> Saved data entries
-*-

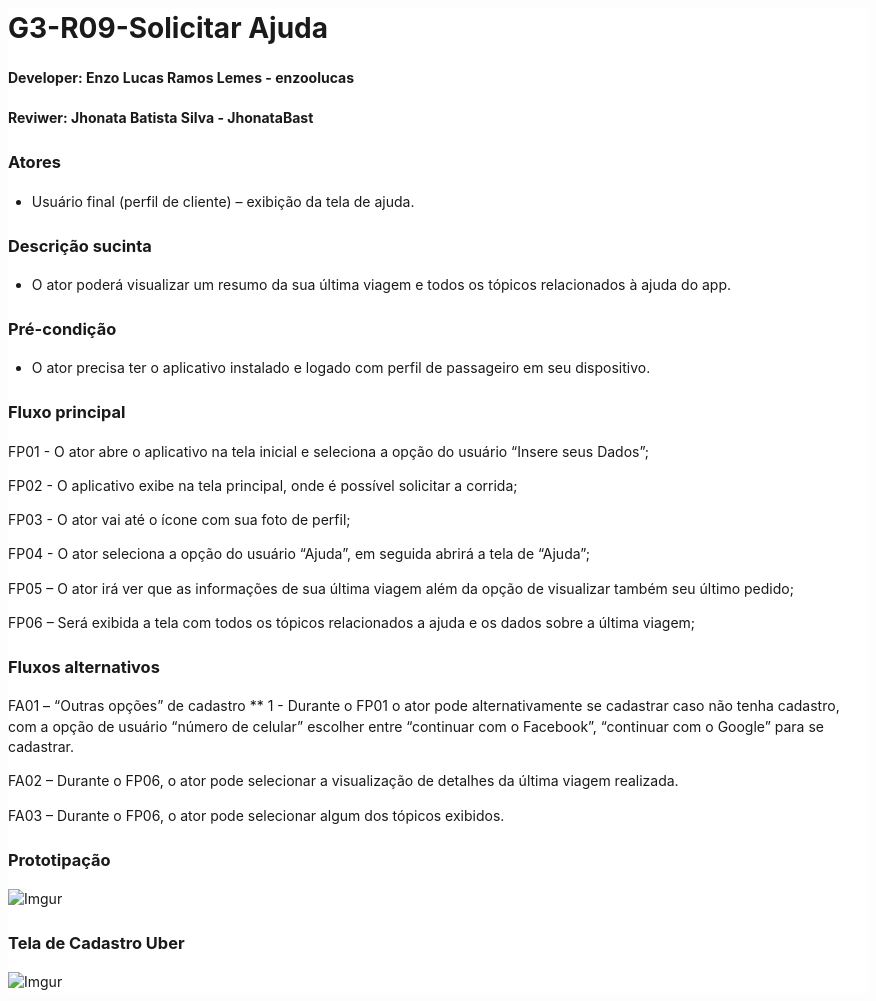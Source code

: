 <div id='G3-R09'/> 

# G3-R09-Solicitar Ajuda
#### Developer: Enzo Lucas Ramos Lemes - enzoolucas
#### Reviwer: Jhonata Batista Silva - JhonataBast

### Atores

+ Usuário final (perfil de cliente) – exibição da tela de ajuda. 

### Descrição sucinta

+ O ator poderá visualizar um resumo da sua última viagem e todos os tópicos relacionados à ajuda do app.

### Pré-condição

+ O ator precisa ter o aplicativo instalado e logado com perfil de passageiro em seu dispositivo.

### Fluxo principal

FP01 - O ator abre o aplicativo na tela inicial e seleciona a opção do usuário “Insere seus Dados”;

FP02 - O aplicativo exibe na tela principal, onde é possível solicitar a corrida;

FP03 - O ator vai até o ícone com sua foto de perfil;

FP04 - O ator seleciona a opção do usuário “Ajuda”, em seguida abrirá a tela de “Ajuda”;

FP05 – O ator irá ver que as informações de sua última viagem além da opção de visualizar também seu último pedido;

FP06 – Será exibida a tela com todos os tópicos relacionados a ajuda e os dados sobre a última viagem;

### Fluxos alternativos

FA01 – “Outras opções” de cadastro \*\* 1 - Durante o FP01 o ator pode alternativamente se cadastrar caso não tenha cadastro, com a opção de usuário “número de celular” escolher entre “continuar com o Facebook”, “continuar com o Google” para se cadastrar.

FA02 – Durante o FP06, o ator pode selecionar a visualização de detalhes da última viagem realizada.

FA03 – Durante o FP06, o ator pode selecionar algum dos tópicos exibidos.

### Prototipação 

![Imgur](https://i.imgur.com/Kp9T4Ml.png)

### Tela de Cadastro Uber

![Imgur](https://i.imgur.com/DqRJlsW.jpg)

-*-

Your answer must be a copy of every line in the data above that holds the string "relacionados".

> RESPONSE
+ O ator poderá visualizar um resumo da sua última viagem e todos os tópicos relacionados à ajuda do app.
FP06 – Será exibida a tela com todos os tópicos relacionados a ajuda e os dados sobre a última viagem;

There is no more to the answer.